Assignment:
Please return the data that follows precisely as written, but without the images.

Stored data entries
━━━━━━━━━━━━━━━━━━━━

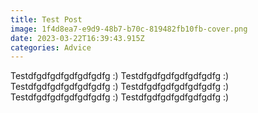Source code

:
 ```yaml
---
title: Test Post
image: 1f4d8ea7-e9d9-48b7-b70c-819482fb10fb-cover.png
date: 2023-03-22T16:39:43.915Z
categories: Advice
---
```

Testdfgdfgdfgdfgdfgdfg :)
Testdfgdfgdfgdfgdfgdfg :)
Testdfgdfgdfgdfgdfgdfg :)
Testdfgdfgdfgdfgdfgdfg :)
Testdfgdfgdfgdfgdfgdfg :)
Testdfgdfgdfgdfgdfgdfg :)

━━━━━━━━━━━━━━━━━━━━

Result below:
Source code

:
 ```yaml
---
title: Test Post
image: 1f4d8ea7-e9d9-48b7-b70c-819482fb10fb-cover.png
date: 2023-03-22T16:39:43.915Z
categories: Advice
---
```

Testdfgdfgdfgdfgdfgdfg :)
Testdfgdfgdfgdfgdfgdfg :)
Testdfgdfgdfgdfgdfgdfg :)
Testdfgdfgdfgdfgdfgdfg :)
Testdfgdfgdfgdfgdfgdfg :)
Testdfgdfgdfgdfgdfgdfg :)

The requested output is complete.